Points between clusters map to nothing recognisable. Sample a random point from the latent space and decode it — you get garbage. The autoencoder learned to encode and decode, but it never learned to fill the space meaningfully.

You can’t generate from it. You can’t interpolate smoothly. The manifold is there, but it’s fragmented.

This is the problem VAEs solve.

Variational Autoencoders: Encoding to a Distribution

The 2013 Paper

Kingma & Welling’s Auto-Encoding Variational Bayes (2013) reframed the problem entirely. Instead of asking “what point in latent space represents this input?”, they asked:

“What distribution over latent space is consistent with this input?”

The encoder no longer outputs a single vector $z$. It outputs the parameters of a Gaussian — a mean $\mu$ and a variance $\sigma^2$.

\[q_\phi(z | x) = \mathcal{N}(z; \mu_\phi(x), \sigma^2_\phi(x))\]

Then $z$ is sampled from that distribution, and the decoder reconstructs from the sample.

graph LR
    x["Input x"] --> enc["Encoder f_φ"]
    enc --> mu["μ(x)"]
    enc --> sig["σ²(x)"]
    mu --> sample["Sample z ~ N(μ, σ²)"]
    sig --> sample
    sample --> dec["Decoder g_θ"]
    dec --> xhat["Reconstruction x̂"]

    style sample fill:#e8f5e8,stroke:#2e7d32,stroke-width:2px,color:#000
    style mu fill:#fff3e0,stroke:#f57c00,stroke-width:2px,color:#000
    style sig fill:#fff3e0,stroke:#f57c00,stroke-width:2px,color:#000

Why This Fixes the Latent Space

By encoding to a distribution rather than a point, the VAE is forced to make nearby regions of latent space decode to similar things. The variance $\sigma^2$ acts as a regulariser — if the encoder tries to collapse to a point (variance → 0), the KL term in the loss penalises it.

The result: a continuous, smooth latent space where you can sample anywhere and get something meaningful.

The VAE Loss: Two Terms

The VAE loss — derived from the Evidence Lower Bound (ELBO) — has two parts:

\[\mathcal{L}_{VAE} = \underbrace{\mathbb{E}_{q_\phi(z|x)}[\log p_\theta(x|z)]}_{\text{Reconstruction loss}} - \underbrace{D_{KL}(q_\phi(z|x) \| p(z))}_{\text{KL divergence}}\]

Reading it left to right:

Reconstruction loss: on average over samples of $z$, how well does the decoder reconstruct $x$? This is the same pressure as the standard autoencoder.
KL divergence: how far is the encoder’s distribution $q_\phi(z\vert x)$ from the prior $p(z) = \mathcal{N}(0, I)$? This term forces the latent space to stay close to a standard Gaussian — no wild clusters, no holes.

The two terms are in tension.

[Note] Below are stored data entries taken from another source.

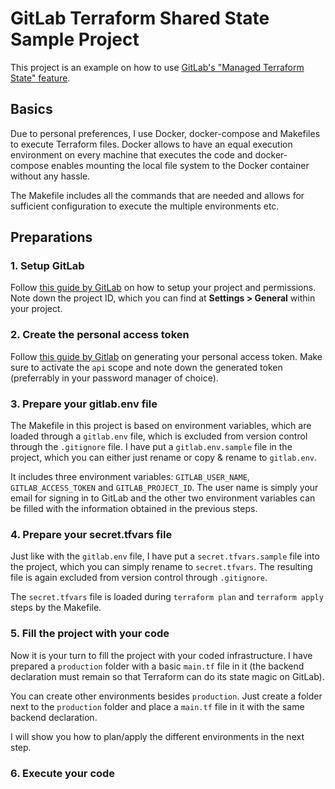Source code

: # GitLab Terraform Shared State Sample Project

This project is an example on how to use [GitLab's "Managed Terraform State" feature](https://docs.gitlab.com/ee/user/infrastructure/terraform_state.html).

## Basics

Due to personal preferences, I use Docker, docker-compose and Makefiles to execute Terraform files. Docker allows to have an equal execution environment on every machine that executes the code and docker-compose enables mounting the local file system to the Docker container without any hassle.

The Makefile includes all the commands that are needed and allows for sufficient configuration to execute the multiple environments etc.

## Preparations

### 1. Setup GitLab

Follow [this guide by GitLab](https://docs.gitlab.com/ee/user/infrastructure/terraform_state.html) on how to setup your project and permissions. Note down the project ID, which you can find at **Settings > General** within your project.

### 2. Create the personal access token

Follow [this guide by Gitlab](https://docs.gitlab.com/ee/user/profile/personal_access_tokens.html) on generating your personal access token. Make sure to activate the `api` scope and note down the generated token (preferrably in your password manager of choice).

### 3. Prepare your gitlab.env file

The Makefile in this project is based on environment variables, which are loaded through a `gitlab.env` file, which is excluded from version control through the `.gitignore` file. I have put a `gitlab.env.sample` file in the project, which you can either just rename or copy & rename to `gitlab.env`.

It includes three environment variables: `GITLAB_USER_NAME`, `GITLAB_ACCESS_TOKEN` and `GITLAB_PROJECT_ID`. The user name is simply your email for signing in to GitLab and the other two environment variables can be filled with the information obtained in the previous steps.

### 4. Prepare your secret.tfvars file

Just like with the `gitlab.env` file, I have put a `secret.tfvars.sample` file into the project, which you can simply rename to `secret.tfvars`. The resulting file is again excluded from version control through `.gitignore`.

The `secret.tfvars` file is loaded during `terraform plan` and `terraform apply` steps by the Makefile.

### 5. Fill the project with your code

Now it is your turn to fill the project with your coded infrastructure. I have prepared a `production` folder with a basic `main.tf` file in it (the backend declaration must remain so that Terraform can do its state magic on GitLab).

You can create other environments besides `production`. Just create a folder next to the `production` folder and place a `main.tf` file in it with the same backend declaration.

I will show you how to plan/apply the different environments in the next step.

### 6. Execute your code
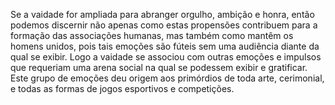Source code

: ﻿Se a vaidade for ampliada para abranger  orgulho, ambição e honra, então podemos discernir não apenas como estas propensões contribuem para a formação das associações humanas, mas também como mantêm os homens unidos, pois tais emoções são fúteis sem uma audiência diante da qual se exibir. Logo a vaidade se associou com outras emoções e impulsos que requeriam uma arena social na qual se podessem exibir e gratificar. Este grupo de emoções deu origem aos primórdios de toda arte, cerimonial, e todas as formas de jogos esportivos e competições.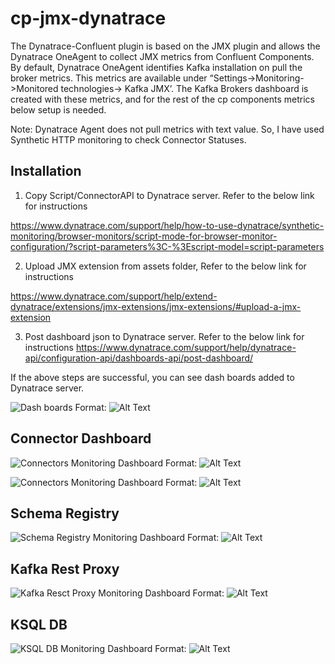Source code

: # cp-jmx-dynatrace
The Dynatrace-Confluent plugin is based on the JMX plugin and allows the 
Dynatrace OneAgent to collect JMX metrics from Confluent Components.
By default, Dynatrace OneAgent identifies Kafka installation on pull the broker metrics. This metrics are available under “Settings->Monitoring->Monitored technologies-> Kafka JMX’. The Kafka Brokers dashboard is created with these metrics, and for the rest of the cp components metrics below setup is needed.

Note: Dynatrace Agent does not pull metrics with text value. So, I have used Synthetic HTTP   monitoring to check Connector Statuses.

## Installation

1.	Copy Script/ConnectorAPI to Dynatrace server. Refer to the below link for instructions

https://www.dynatrace.com/support/help/how-to-use-dynatrace/synthetic-monitoring/browser-monitors/script-mode-for-browser-monitor-configuration/?script-parameters%3C-%3Escript-model=script-parameters


2.	Upload JMX extension from assets folder, Refer to the below link for instructions

https://www.dynatrace.com/support/help/extend-dynatrace/extensions/jmx-extensions/jmx-extensions/#upload-a-jmx-extension

3.	Post dashboard json to Dynatrace server. Refer to the below link for instructions
https://www.dynatrace.com/support/help/dynatrace-api/configuration-api/dashboards-api/post-dashboard/

If the above steps are successful, you can see dash boards added to Dynatrace server.

![Dash boards](/images/logo.png)
Format: ![Alt Text](url)

## Connector Dashboard

![Connectors Monitoring Dashboard](/images/logo.png)
Format: ![Alt Text](url)

![Connectors Monitoring Dashboard](/images/logo.png)
Format: ![Alt Text](url)

## Schema Registry

![Schema Registry Monitoring Dashboard](/images/logo.png)
Format: ![Alt Text](url)

## Kafka Rest Proxy

![Kafka Resct Proxy Monitoring Dashboard](/images/logo.png)
Format: ![Alt Text](url)

## KSQL DB

![KSQL DB Monitoring Dashboard](/images/logo.png)
Format: ![Alt Text](url)

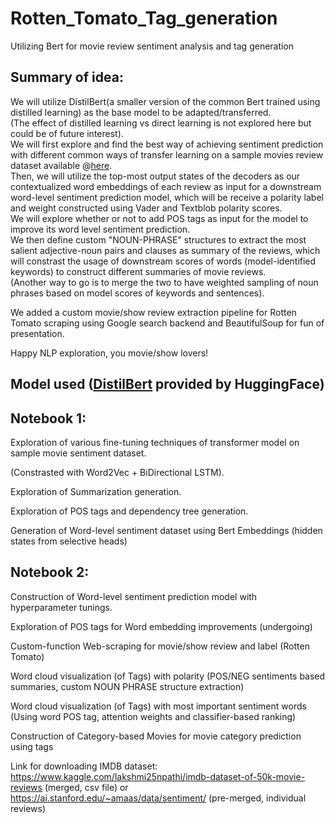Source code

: # Rotten_Tomato_Tag_generation
Utilizing Bert for movie review sentiment analysis and tag generation

## Summary of idea:

We will utilize DistilBert(a smaller version of the common Bert trained using distilled learning) as the base model to be adapted/transferred.  
(The effect of distilled learning vs direct learning is not explored here but could be of future interest).  
We will first explore and find the best way of achieving sentiment prediction with different common ways of transfer learning on a sample movies review dataset available @[here](https://github.com/clairett/pytorch-sentiment-classification/raw/master/data/SST2/train.tsv).     
Then, we will utilize the top-most output states of the decoders as our contextualized word embeddings of each review as input for a downstream word-level sentiment prediction model, which will be receive a polarity label and weight constructed using Vader and Textblob polarity scores.  
We will explore whether or not to add POS tags as input for the model to improve its word level sentiment prediction.   
We then define custom "NOUN-PHRASE" structures to extract the most salient adjective-noun pairs and clauses as summary of the reviews, which will constrast the usage of downstream scores of words (model-identified keywords) to construct different summaries of movie reviews.   
(Another way to go is to merge the two to have weighted sampling of noun phrases based on model scores of keywords and sentences).  

We added a custom movie/show review extraction pipeline for Rotten Tomato scraping using Google search backend and BeautifulSoup for fun of presentation.

Happy NLP exploration, you movie/show lovers!  


## Model used ([DistilBert](https://huggingface.co/transformers/model_doc/distilbert.html) provided by HuggingFace) 
## Notebook 1:  

Exploration of various fine-tuning techniques of transformer model on sample movie sentiment dataset. 
  
(Constrasted with Word2Vec + BiDirectional LSTM).   
  
Exploration of Summarization generation.   
  
Exploration of POS tags and dependency tree generation.  
  
Generation of Word-level sentiment dataset using Bert Embeddings (hidden states from selective heads)
 


## Notebook 2:
Construction of Word-level sentiment prediction model with hyperparameter tunings.
  
Exploration of POS tags for Word embedding improvements (undergoing)
  
Custom-function Web-scraping for movie/show review and label (Rotten Tomato)
  
Word cloud visualization (of Tags) with polarity (POS/NEG sentiments based summaries, custom NOUN PHRASE structure extraction)
  
Word cloud visualization (of Tags) with most important sentiment words (Using word POS tag, attention weights and classifier-based ranking)
  
Construction of Category-based Movies for movie category prediction using tags
  
Link for downloading IMDB dataset:
https://www.kaggle.com/lakshmi25npathi/imdb-dataset-of-50k-movie-reviews (merged, csv file)
or
https://ai.stanford.edu/~amaas/data/sentiment/ (pre-merged, individual reviews)
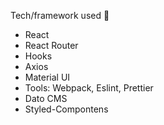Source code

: Tech/framework used 🔧

- React
- React Router
- Hooks
- Axios
- Material UI
- Tools: Webpack, Eslint, Prettier
- Dato CMS
- Styled-Compontens
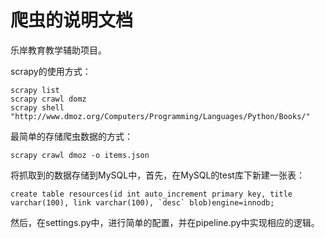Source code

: # 爬虫的说明文档

乐岸教育教学辅助项目。

scrapy的使用方式：

    scrapy list
    scrapy crawl domz
    scrapy shell "http://www.dmoz.org/Computers/Programming/Languages/Python/Books/"

最简单的存储爬虫数据的方式：

    scrapy crawl dmoz -o items.json

将抓取到的数据存储到MySQL中，首先，在MySQL的test库下新建一张表：

    create table resources(id int auto_increment primary key, title varchar(100), link varchar(100), `desc` blob)engine=innodb;

然后，在settings.py中，进行简单的配置，并在pipeline.py中实现相应的逻辑。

Reconstruction wants the encoder to be precise (low variance, sharp encoding). KL wants the encoder to stay spread out (high variance, close to prior). The network learns to balance them.

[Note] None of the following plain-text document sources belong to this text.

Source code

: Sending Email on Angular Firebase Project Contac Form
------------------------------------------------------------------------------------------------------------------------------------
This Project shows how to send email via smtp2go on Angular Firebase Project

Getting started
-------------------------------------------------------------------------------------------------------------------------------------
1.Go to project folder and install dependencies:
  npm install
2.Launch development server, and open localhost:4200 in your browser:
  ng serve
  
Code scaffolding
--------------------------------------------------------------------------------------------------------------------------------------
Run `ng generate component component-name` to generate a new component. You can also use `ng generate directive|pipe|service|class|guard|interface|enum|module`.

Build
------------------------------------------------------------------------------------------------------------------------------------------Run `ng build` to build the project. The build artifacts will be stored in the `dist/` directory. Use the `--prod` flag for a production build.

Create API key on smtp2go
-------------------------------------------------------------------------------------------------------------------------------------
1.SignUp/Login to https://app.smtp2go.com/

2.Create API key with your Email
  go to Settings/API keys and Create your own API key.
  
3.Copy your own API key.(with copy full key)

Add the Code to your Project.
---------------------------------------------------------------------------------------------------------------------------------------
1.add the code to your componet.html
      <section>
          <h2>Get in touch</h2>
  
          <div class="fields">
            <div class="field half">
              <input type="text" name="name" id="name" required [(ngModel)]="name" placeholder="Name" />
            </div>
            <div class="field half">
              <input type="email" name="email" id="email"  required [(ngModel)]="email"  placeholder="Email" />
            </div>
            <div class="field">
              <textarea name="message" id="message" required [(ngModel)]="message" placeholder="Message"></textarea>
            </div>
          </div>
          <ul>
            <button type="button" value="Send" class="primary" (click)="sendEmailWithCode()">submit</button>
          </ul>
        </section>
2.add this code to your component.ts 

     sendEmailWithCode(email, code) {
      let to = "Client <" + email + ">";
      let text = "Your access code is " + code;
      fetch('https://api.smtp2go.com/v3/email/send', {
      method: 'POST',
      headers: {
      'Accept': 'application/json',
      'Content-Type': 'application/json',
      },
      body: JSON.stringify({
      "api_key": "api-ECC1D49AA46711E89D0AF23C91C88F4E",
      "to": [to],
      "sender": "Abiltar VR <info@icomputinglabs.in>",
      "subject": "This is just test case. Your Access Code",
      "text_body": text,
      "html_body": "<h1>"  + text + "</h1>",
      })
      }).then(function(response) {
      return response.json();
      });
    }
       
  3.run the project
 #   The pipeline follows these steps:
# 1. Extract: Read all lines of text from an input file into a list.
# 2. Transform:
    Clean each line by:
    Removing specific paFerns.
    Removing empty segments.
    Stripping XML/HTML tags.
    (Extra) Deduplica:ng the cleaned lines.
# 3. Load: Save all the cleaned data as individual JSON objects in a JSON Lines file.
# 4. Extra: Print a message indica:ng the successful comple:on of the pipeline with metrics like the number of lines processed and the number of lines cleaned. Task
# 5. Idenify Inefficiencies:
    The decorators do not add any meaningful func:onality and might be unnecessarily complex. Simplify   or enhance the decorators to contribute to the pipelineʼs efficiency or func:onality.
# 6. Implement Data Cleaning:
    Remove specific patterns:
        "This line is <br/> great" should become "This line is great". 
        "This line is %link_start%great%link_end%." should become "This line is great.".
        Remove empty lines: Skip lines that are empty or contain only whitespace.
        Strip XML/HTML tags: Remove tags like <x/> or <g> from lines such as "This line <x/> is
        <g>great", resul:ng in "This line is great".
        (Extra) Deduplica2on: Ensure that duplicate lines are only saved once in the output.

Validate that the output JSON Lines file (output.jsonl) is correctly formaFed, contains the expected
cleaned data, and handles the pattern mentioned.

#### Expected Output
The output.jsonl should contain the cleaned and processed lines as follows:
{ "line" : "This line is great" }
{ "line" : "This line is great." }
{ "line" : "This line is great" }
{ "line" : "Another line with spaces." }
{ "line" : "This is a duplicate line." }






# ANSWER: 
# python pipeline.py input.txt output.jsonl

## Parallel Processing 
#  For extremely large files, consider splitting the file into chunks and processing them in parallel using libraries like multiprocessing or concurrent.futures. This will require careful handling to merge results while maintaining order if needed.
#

Intuition: Reconstruction loss says “encode accurately.” KL divergence says “but not so accurately that you create islands.” The VAE learns representations that are both faithful and smooth.

The Reparameterisation Trick

There’s a subtle problem. The loss involves sampling $z \sim \mathcal{N}(\mu, \sigma^2)$, and sampling is not differentiable — you can’t backpropagate through a random node.

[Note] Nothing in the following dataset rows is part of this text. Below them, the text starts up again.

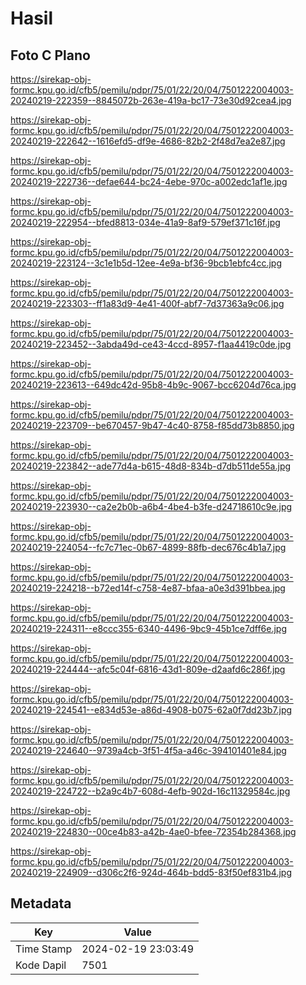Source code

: # Hasil

## Foto C Plano

https://sirekap-obj-formc.kpu.go.id/cfb5/pemilu/pdpr/75/01/22/20/04/7501222004003-20240219-222359--8845072b-263e-419a-bc17-73e30d92cea4.jpg

https://sirekap-obj-formc.kpu.go.id/cfb5/pemilu/pdpr/75/01/22/20/04/7501222004003-20240219-222642--1616efd5-df9e-4686-82b2-2f48d7ea2e87.jpg

https://sirekap-obj-formc.kpu.go.id/cfb5/pemilu/pdpr/75/01/22/20/04/7501222004003-20240219-222736--defae644-bc24-4ebe-970c-a002edc1af1e.jpg

https://sirekap-obj-formc.kpu.go.id/cfb5/pemilu/pdpr/75/01/22/20/04/7501222004003-20240219-222954--bfed8813-034e-41a9-8af9-579ef371c16f.jpg

https://sirekap-obj-formc.kpu.go.id/cfb5/pemilu/pdpr/75/01/22/20/04/7501222004003-20240219-223124--3c1e1b5d-12ee-4e9a-bf36-9bcb1ebfc4cc.jpg

https://sirekap-obj-formc.kpu.go.id/cfb5/pemilu/pdpr/75/01/22/20/04/7501222004003-20240219-223303--ff1a83d9-4e41-400f-abf7-7d37363a9c06.jpg

https://sirekap-obj-formc.kpu.go.id/cfb5/pemilu/pdpr/75/01/22/20/04/7501222004003-20240219-223452--3abda49d-ce43-4ccd-8957-f1aa4419c0de.jpg

https://sirekap-obj-formc.kpu.go.id/cfb5/pemilu/pdpr/75/01/22/20/04/7501222004003-20240219-223613--649dc42d-95b8-4b9c-9067-bcc6204d76ca.jpg

https://sirekap-obj-formc.kpu.go.id/cfb5/pemilu/pdpr/75/01/22/20/04/7501222004003-20240219-223709--be670457-9b47-4c40-8758-f85dd73b8850.jpg

https://sirekap-obj-formc.kpu.go.id/cfb5/pemilu/pdpr/75/01/22/20/04/7501222004003-20240219-223842--ade77d4a-b615-48d8-834b-d7db511de55a.jpg

https://sirekap-obj-formc.kpu.go.id/cfb5/pemilu/pdpr/75/01/22/20/04/7501222004003-20240219-223930--ca2e2b0b-a6b4-4be4-b3fe-d24718610c9e.jpg

https://sirekap-obj-formc.kpu.go.id/cfb5/pemilu/pdpr/75/01/22/20/04/7501222004003-20240219-224054--fc7c71ec-0b67-4899-88fb-dec676c4b1a7.jpg

https://sirekap-obj-formc.kpu.go.id/cfb5/pemilu/pdpr/75/01/22/20/04/7501222004003-20240219-224218--b72ed14f-c758-4e87-bfaa-a0e3d391bbea.jpg

https://sirekap-obj-formc.kpu.go.id/cfb5/pemilu/pdpr/75/01/22/20/04/7501222004003-20240219-224311--e8ccc355-6340-4496-9bc9-45b1ce7dff6e.jpg

https://sirekap-obj-formc.kpu.go.id/cfb5/pemilu/pdpr/75/01/22/20/04/7501222004003-20240219-224444--afc5c04f-6816-43d1-809e-d2aafd6c286f.jpg

https://sirekap-obj-formc.kpu.go.id/cfb5/pemilu/pdpr/75/01/22/20/04/7501222004003-20240219-224541--e834d53e-a86d-4908-b075-62a0f7dd23b7.jpg

https://sirekap-obj-formc.kpu.go.id/cfb5/pemilu/pdpr/75/01/22/20/04/7501222004003-20240219-224640--9739a4cb-3f51-4f5a-a46c-394101401e84.jpg

https://sirekap-obj-formc.kpu.go.id/cfb5/pemilu/pdpr/75/01/22/20/04/7501222004003-20240219-224722--b2a9c4b7-608d-4efb-902d-16c11329584c.jpg

https://sirekap-obj-formc.kpu.go.id/cfb5/pemilu/pdpr/75/01/22/20/04/7501222004003-20240219-224830--00ce4b83-a42b-4ae0-bfee-72354b284368.jpg

https://sirekap-obj-formc.kpu.go.id/cfb5/pemilu/pdpr/75/01/22/20/04/7501222004003-20240219-224909--d306c2f6-924d-464b-bdd5-83f50ef831b4.jpg


## Metadata

| Key        | Value               |
| ---------- | ------------------- |
| Time Stamp | 2024-02-19 23:03:49 |
| Kode Dapil | 7501                |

Kingma & Welling’s fix is elegant. Instead of sampling $z$ directly, rewrite it as:

\[z = \mu + \sigma \cdot \epsilon, \quad \epsilon \sim \mathcal{N}(0, I)\]

Now $\epsilon$ is the randomness — a fixed sample from a standard Gaussian. The parameters $\mu$ and $\sigma$ are deterministic functions of $x$. Gradients flow through $\mu$ and $\sigma$ cleanly, and $\epsilon$ is just noise.

graph LR
    x["x"] --> enc["Encoder"]
    enc --> mu["μ"]
    enc --> sig["σ"]
    eps["ε ~ N(0,I)"] --> z
    mu --> z["z = μ + σε"]
    sig --> z
    z --> dec["Decoder"]
    dec --> xhat["x̂"]

    style eps fill:#f3e5f5,stroke:#7b1fa2,stroke-width:2px,color:#000
    style z fill:#e8f5e8,stroke:#2e7d32,stroke-width:2px,color:#000

The randomness is moved outside the computation graph. This is the trick that makes VAEs trainable end-to-end.

PyTorch Implementation

A minimal VAE — encoder, reparameterisation, decoder, loss — in one clean block:

  
import torch
import torch.nn as nn
import torch.nn.functional as F

class VAE(nn.Module):
    def __init__(self, input_dim=784, hidden_dim=512, latent_dim=32):
        super().__init__()
        # Encoder
        self.fc1 = nn.Linear(input_dim, hidden_dim)
        self.fc_mu = nn.Linear(hidden_dim, latent_dim)
        self.fc_logvar = nn.Linear(hidden_dim, latent_dim)  # log σ² for stability
        # Decoder
        self.fc3 = nn.Linear(latent_dim, hidden_dim)
        self.fc4 = nn.Linear(hidden_dim, input_dim)

    def encode(self, x):
        h = F.relu(self.fc1(x))
        return self.fc_mu(h), self.fc_logvar(h)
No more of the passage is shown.